#!/usr/bin/env python
# coding: utf-8
# [Sebastian Raschka](http://sebastianraschka.com), 2015
#
# https://github.com/rasbt/python-machine-learning-book
# # Python Machine Learning - Code Examples
# # Chapter 8 - Applying Machine Learning To Sentiment Analysis
# Note that the optional watermark extension is a small IPython notebook plugin that I developed to make the code reproducible. You can just skip the following line(s).
# In[1]:
get_ipython().run_line_magic('load_ext', 'watermark')
get_ipython().run_line_magic('watermark', "-a 'Sebastian Raschka' -u -d -v -p numpy,pandas,matplotlib,scikit-learn,nltk")
# In[2]:
# to install watermark just uncomment the following line:
#%install_ext https://raw.githubusercontent.com/rasbt/watermark/master/watermark.py
#
#
# ### Overview
# - [Obtaining the IMDb movie review dataset](#Obtaining-the-IMDb-movie-review-dataset)
# - [Introducing the bag-of-words model](#Introducing-the-bag-of-words-model)
# - [Transforming words into feature vectors](#Transforming-words-into-feature-vectors)
# - [Assessing word relevancy via term frequency-inverse document frequency](#Assessing-word-relevancy-via-term-frequency-inverse-document-frequency)
# - [Cleaning text data](#Cleaning-text-data)

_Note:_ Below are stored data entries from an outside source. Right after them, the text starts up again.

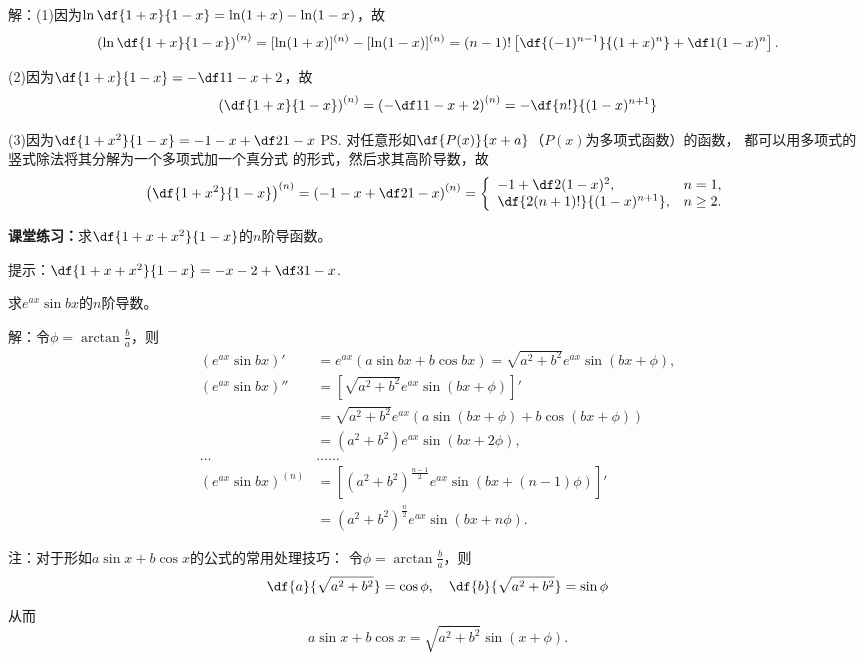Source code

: 解：(1)\;因为$\ln\df{1+x}{1-x}=\ln(1+x)-\ln(1-x)$，故
\begin{align*}
	\left(\ln\df{1+x}{1-x}\right)^{(n)}
	=[\ln(1+x)]^{(n)}-[\ln(1-x)]^{(n)}
	=(n-1)!\left[\df{(-1)^{n-1}}{(1+x)^n}+\df1{(1-x)^n}\right].
\end{align*}

(2)\;因为$\df{1+x}{1-x}=-\df1{1-x}+2$，故
\begin{align*}
	\left(\df{1+x}{1-x}\right)^{(n)}
	=\left(-\df1{1-x}+2\right)^{(n)}=-\df{n!}{(1-x)^{n+1}}
\end{align*}

(3)\;因为$\df{1+x^2}{1-x}=-1-x+\df2{1-x}$
\ps{对任意形如$\df{P(x)}{x+a}$（$P(x)$为多项式函数）的函数，
都可以用多项式的竖式除法将其分解为一个多项式加一个真分式
的形式，然后求其高阶导数}，故
\begin{align*}
	\left(\df{1+x^2}{1-x}\right)^{(n)}
	=\left(-1-x+\df2{1-x}\right)^{(n)}
	=\left\{ \begin{array}{ll}
		-1+\df2{(1-x)^2},& n=1,\\
		\df{2(n+1)!}{(1-x)^{n+1}},& n\geq 2.
	\end{array} \right.
\end{align*}
\fin

\bs
{\bf 课堂练习：}求$\df{1+x+x^2}{1-x}$的$n$阶导函数。

\ifhint
提示：$\df{1+x+x^2}{1-x}=-x-2+\df3{1-x}$.
\fi

\bs
\egz 求$e^{ax}\sin bx$的$n$阶导数。

解：令$\phi=\arctan\frac ba$，则
\begin{align*}
	(e^{ax}\sin bx)'
	&=e^{ax}(a\sin bx+b\cos bx)
	=\sqrt{a^2+b^2}e^{ax}\sin\left(bx+\phi\right),\\
	(e^{ax}\sin bx)''
	&=\left[\sqrt{a^2+b^2}e^{ax}\sin(bx+\phi)\right]'\\
	&=\sqrt{a^2+b^2}e^{ax}(a\sin(bx+\phi)+b\cos(bx+\phi))\\
	&=(a^2+b^2)e^{ax}\sin(bx+2\phi),\\
	\ldots&\ldots\ldots\\
	(e^{ax}\sin bx)^{(n)}
	&=\left[(a^2+b^2)^{\frac{n-1}2}e^{ax}\sin(bx+(n-1)\phi)\right]'\\
	&=(a^2+b^2)^{\frac n2}e^{ax}\sin(bx+n\phi).
\end{align*}
\fin

注：对于形如$a\sin x+b\cos x$的公式的常用处理技巧：
令$\phi=\arctan\frac ba$，则
$$\df{a}{\sqrt{a^2+b^2}}=\cos\phi,
\quad\df{b}{\sqrt{a^2+b^2}}=\sin\phi$$
从而
$$a\sin x+b\cos x=\sqrt{a^2+b^2}\sin(x+\phi).$$

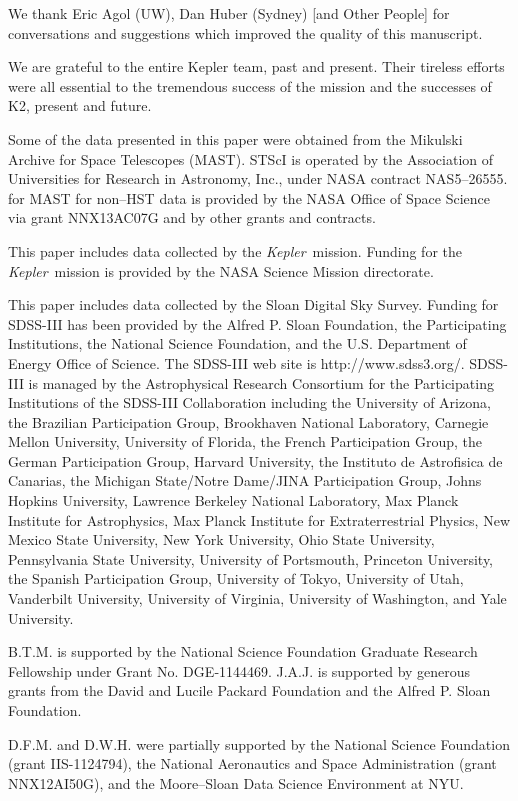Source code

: \documentclass{emulateapj}
\newcommand{\project}[1]{\textsl{#1}}
\newcommand{\kep}{\project{Kepler}}
\begin{document}
\acknowledgements
We thank Eric Agol (UW), Dan Huber (Sydney) [and Other People] for conversations and
suggestions which improved the quality of this manuscript.


We are grateful to the entire Kepler team, past and present.
Their tireless efforts were all essential to the tremendous success of the mission and the
successes of K2, present and future.


Some of the data presented in this paper were obtained from the Mikulski
Archive for Space Telescopes (MAST).
STScI is operated by the Association of Universities for Research
in Astronomy, Inc., under NASA contract NAS5--26555.
for MAST for non--HST data is provided by the NASA Office of Space
Science via grant NNX13AC07G and by other grants and contracts.

This paper includes data collected by the \kep\ mission.
Funding for the \kep\ mission is provided by the NASA Science
Mission directorate.

This paper includes data collected by the Sloan Digital Sky Survey.
Funding for SDSS-III has been provided by the Alfred P. Sloan Foundation,
the Participating Institutions, the National Science Foundation, and the
U.S. Department of Energy Office of Science. The SDSS-III web site is
http://www.sdss3.org/.
SDSS-III is managed by the Astrophysical Research Consortium for the
Participating Institutions of the SDSS-III Collaboration including the
University of Arizona, the Brazilian Participation Group, Brookhaven
National Laboratory, Carnegie Mellon University, University of Florida,
the French Participation Group, the German Participation Group, Harvard
University, the Instituto de Astrofisica de Canarias, the Michigan
State/Notre Dame/JINA Participation Group, Johns Hopkins University,
Lawrence Berkeley National Laboratory, Max Planck Institute for
Astrophysics, Max Planck Institute for Extraterrestrial Physics, New
Mexico State University, New York University, Ohio State University,
Pennsylvania State University, University of Portsmouth, Princeton
University, the Spanish Participation Group, University of Tokyo,
University of Utah, Vanderbilt University, University of Virginia,
University of Washington, and Yale University.

B.T.M. is supported by the National Science Foundation Graduate Research
Fellowship under Grant No. DGE‐1144469.
J.A.J. is supported by generous grants from the David and Lucile Packard
Foundation and the Alfred P. Sloan Foundation.


D.F.M. and D.W.H. were partially supported by the National Science Foundation
(grant IIS-1124794), the National Aeronautics and Space Administration (grant
NNX12AI50G), and the Moore–Sloan Data Science Environment at NYU.
\end{document}
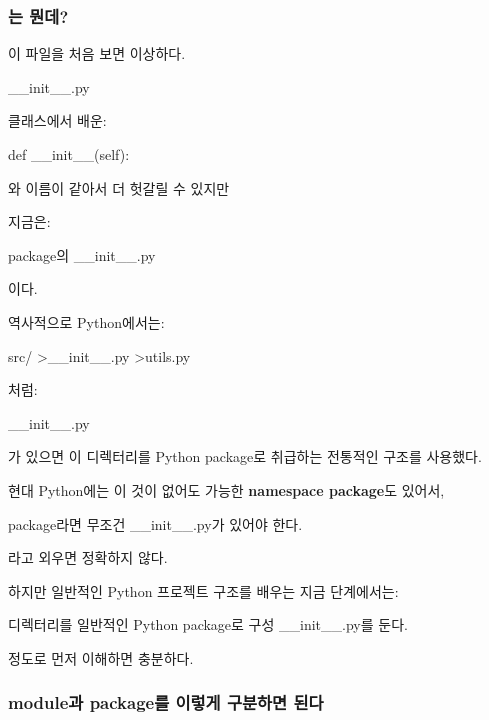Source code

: \subsubsection{는 뭔데?}

이 파일을 처음 보면 이상하다.

\begin{dhksmry}[centered]
__init__.py
\end{dhksmry}

클래스에서 배운:

\begin{dhkcode}
def __init__(self):
\end{dhkcode}

와 이름이 같아서 더 헛갈릴 수 있지만

지금은:

\begin{dhksmry}[centered]
package의 __init__.py
\end{dhksmry}

이다.

역사적으로 Python에서는:

\begin{dhkdir}
src/
>__init__.py
>utils.py
\end{dhkdir}

처럼:

\begin{dhksmry}[centered]
__init__.py
\end{dhksmry}

가 있으면 이 디렉터리를 Python package로 취급하는 전통적인 구조를 사용했다.

현대 Python에는 이 것이 없어도 가능한 \textbf{namespace package}도 있어서,

\begin{dhksmry}[centered]
package라면 무조건 __init__.py가 있어야 한다.
\end{dhksmry}

라고 외우면 정확하지 않다.

하지만 일반적인 Python 프로젝트 구조를 배우는 지금 단계에서는:

\begin{dhksmry}[centered]
디렉터리를 일반적인 Python package로 구성
\da
__init__.py를 둔다.
\end{dhksmry}

정도로 먼저 이해하면 충분하다.

\subsubsection{module과 package를 이렇게 구분하면 된다}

# - [Processing documents into tokens](#Processing-documents-into-tokens)
# - [Training a logistic regression model for document classification](#Training-a-logistic-regression-model-for-document-classification)
# - [Working with bigger data – online algorithms and out-of-core learning](#Working-with-bigger-data-–-online-algorithms-and-out-of-core-learning)
# - [Summary](#Summary)
#
#
# # Obtaining the IMDb movie review dataset
# The IMDB movie review set can be downloaded from [http://ai.stanford.edu/~amaas/data/sentiment/](http://ai.stanford.edu/~amaas/data/sentiment/).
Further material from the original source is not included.